Review

How the Other Half Loves

By Alan Ayckbourn

Theatre Royal Bath

Until Saturday October 7

ALAN Ayckbourn has the measure of well-meaning bumbling humanity where the guilty slip the net and the innocent cause havoc crashing around in a fog of misunderstanding.

How the Other Half Loves was one of his earliest plays, yet the concept and execution of the idea constitute a masterclass in comedy.

A minor infidelity, involving two of the six characters, involves the rest in a maelstrom of domestic chaos.

The set represents two households, but not simply positioned side by side. They intermesh with one another, which creates a brilliant scene of two dinner parties, with the same people on two different evenings, where the timing is split second perfect as the dialogue and action flicks from one household and one evening to the other. It is breathless stuff.
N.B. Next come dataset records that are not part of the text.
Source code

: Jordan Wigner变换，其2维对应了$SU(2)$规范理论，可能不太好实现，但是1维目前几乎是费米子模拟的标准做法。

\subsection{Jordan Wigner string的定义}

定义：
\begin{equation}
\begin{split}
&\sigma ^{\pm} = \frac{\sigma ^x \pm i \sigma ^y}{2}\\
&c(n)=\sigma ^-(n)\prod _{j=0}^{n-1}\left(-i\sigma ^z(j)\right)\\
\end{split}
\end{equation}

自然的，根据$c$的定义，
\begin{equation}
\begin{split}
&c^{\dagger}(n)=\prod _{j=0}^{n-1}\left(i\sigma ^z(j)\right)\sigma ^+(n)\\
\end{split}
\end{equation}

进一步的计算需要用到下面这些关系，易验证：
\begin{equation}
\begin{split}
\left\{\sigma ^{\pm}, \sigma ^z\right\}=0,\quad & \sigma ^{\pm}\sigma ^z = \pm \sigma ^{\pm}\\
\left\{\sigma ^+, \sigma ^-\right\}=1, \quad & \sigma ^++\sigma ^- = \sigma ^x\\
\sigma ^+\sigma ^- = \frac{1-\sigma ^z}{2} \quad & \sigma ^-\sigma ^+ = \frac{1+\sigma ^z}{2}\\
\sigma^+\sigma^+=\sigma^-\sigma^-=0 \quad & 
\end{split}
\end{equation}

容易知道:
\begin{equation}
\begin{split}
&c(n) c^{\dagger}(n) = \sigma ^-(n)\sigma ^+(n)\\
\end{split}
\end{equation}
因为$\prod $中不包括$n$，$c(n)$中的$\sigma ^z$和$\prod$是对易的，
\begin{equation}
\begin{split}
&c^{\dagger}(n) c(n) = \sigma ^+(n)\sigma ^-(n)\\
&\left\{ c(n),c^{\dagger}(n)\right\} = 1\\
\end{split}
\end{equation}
The cast features the cream of contemporary British comedy actors, Caroline Langrishe, Robert Daws, Sara Crowe and Matthew Cottle with Charlie Brooks and Leon Ockenden.

As an ensemble they were simply hilarious. They had the audience howling with laughter. But none more so than the inimitable scene-stealer Sara Crowe, playing the timid, mouse-like wife of a nice but boring husband. Her body language had us all cringing in sympathy with her agonizing social ineptitude, laughing with her, rather than at her.

Matthew Cottle is her perfect foil playing the husband with no discernable personality.

Robert Daws was a treat as the well-meaning, slightly pompous businessman whose firm grasp of the wrong end of the stick starts the whole farce rolling.

The evening is a sheer tonic. There is also some great nostalgic Sixties music as a scene setter.